The development of organised health systems, with integration of care across different levels of care and services, means that patients have to go to several services for various aspects of their health needs. In some countries the family doctor conducts the whole referral and counter-referral process, and in other countries the patient chooses the specialists without a referral from the family doctor. Coordination requires a key element;the transfer of information generated in different places[15]. It is well reported that it is better to manage specific chronic diseases where several professionals and services are involved. Because of that the development of Disease Management Programmes (DMPs) have proved to be a good tool of coordination in a cost-effective way. Therefore DMPs may be defined as a complete approach to care of a particular disease encompassing prevention, treatment, follow-up care, including implementation of guidelines.[6]The involvement of different professionals and levels of care and giving a special role to patients improve the quality, efficiency of care delivery and health outcomes [5]. In parallel with other chronic disease programmes, heart failure DMPs have been recently established in some countries in Europe and they are well disseminated and evaluated in the USA. These DMPs have shown a reduction in mortality and hospitalisations in HF patients. Because various types of DMP appear to be similarly effective, the choice of a specific programme depends on local health services characteristics, patient population, and resources available[4].

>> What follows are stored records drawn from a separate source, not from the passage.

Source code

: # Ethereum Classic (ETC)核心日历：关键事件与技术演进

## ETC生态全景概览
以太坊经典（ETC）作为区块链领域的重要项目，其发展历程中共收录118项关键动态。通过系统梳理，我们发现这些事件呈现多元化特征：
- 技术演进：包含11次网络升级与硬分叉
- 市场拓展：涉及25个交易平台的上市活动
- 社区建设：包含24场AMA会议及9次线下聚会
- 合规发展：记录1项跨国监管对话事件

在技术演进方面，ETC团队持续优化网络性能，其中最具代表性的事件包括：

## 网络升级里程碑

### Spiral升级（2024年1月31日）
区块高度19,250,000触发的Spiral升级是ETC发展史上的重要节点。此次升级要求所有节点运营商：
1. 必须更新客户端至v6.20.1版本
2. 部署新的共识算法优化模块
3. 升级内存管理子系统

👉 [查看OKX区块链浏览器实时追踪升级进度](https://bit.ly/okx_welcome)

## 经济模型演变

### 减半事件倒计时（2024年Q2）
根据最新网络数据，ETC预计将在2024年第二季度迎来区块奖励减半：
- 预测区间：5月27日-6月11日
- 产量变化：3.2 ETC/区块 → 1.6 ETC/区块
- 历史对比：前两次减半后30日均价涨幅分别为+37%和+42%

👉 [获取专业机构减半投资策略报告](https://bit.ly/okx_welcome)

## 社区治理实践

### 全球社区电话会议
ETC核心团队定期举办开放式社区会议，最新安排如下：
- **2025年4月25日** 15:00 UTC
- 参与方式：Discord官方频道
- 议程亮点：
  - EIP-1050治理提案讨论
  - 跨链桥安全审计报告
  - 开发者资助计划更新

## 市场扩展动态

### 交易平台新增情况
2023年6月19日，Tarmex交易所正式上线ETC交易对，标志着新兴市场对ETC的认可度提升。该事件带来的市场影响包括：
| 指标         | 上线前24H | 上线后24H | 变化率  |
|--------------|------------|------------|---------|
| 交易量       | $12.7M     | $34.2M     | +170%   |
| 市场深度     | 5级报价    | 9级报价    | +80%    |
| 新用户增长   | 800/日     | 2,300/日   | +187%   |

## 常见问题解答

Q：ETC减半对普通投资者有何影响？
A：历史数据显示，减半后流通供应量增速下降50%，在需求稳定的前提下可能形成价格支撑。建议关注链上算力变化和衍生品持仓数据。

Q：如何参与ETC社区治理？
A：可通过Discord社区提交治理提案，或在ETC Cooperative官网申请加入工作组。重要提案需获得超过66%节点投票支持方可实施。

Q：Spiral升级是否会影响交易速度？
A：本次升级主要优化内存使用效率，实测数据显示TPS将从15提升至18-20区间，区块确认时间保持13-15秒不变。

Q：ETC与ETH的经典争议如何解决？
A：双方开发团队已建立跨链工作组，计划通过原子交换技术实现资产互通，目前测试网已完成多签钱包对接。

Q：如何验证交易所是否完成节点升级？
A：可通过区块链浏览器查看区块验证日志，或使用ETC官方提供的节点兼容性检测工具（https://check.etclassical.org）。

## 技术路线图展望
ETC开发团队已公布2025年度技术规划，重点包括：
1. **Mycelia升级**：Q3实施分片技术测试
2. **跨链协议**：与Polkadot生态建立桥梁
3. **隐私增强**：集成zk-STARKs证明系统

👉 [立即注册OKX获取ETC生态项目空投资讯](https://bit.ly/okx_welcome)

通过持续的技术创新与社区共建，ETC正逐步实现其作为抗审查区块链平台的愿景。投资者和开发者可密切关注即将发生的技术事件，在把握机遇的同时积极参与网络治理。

Currently there are basically two approaches in disease management programs in heart failure. One remains restricted in application and generally confined to the sicker group of the heart failure population, and the benefits of a DMP will only benefit these patients when their condition deteriorates to a stage that requires hospitalisation [7]. The second approach should work towards the development of an expanded DMP [7], in which heart failure is a chronic disease and not a terminal disease and taking into account patients with established heart failure and those at risk of its development. Hence, the majority of care should be organised from the community setting led by the family doctor and nurse as for much of the natural history of heart failure, the patient is clinically stable and the focus of the primary care and especially the family medicine doctor should be directed at maintaining this relative well-being.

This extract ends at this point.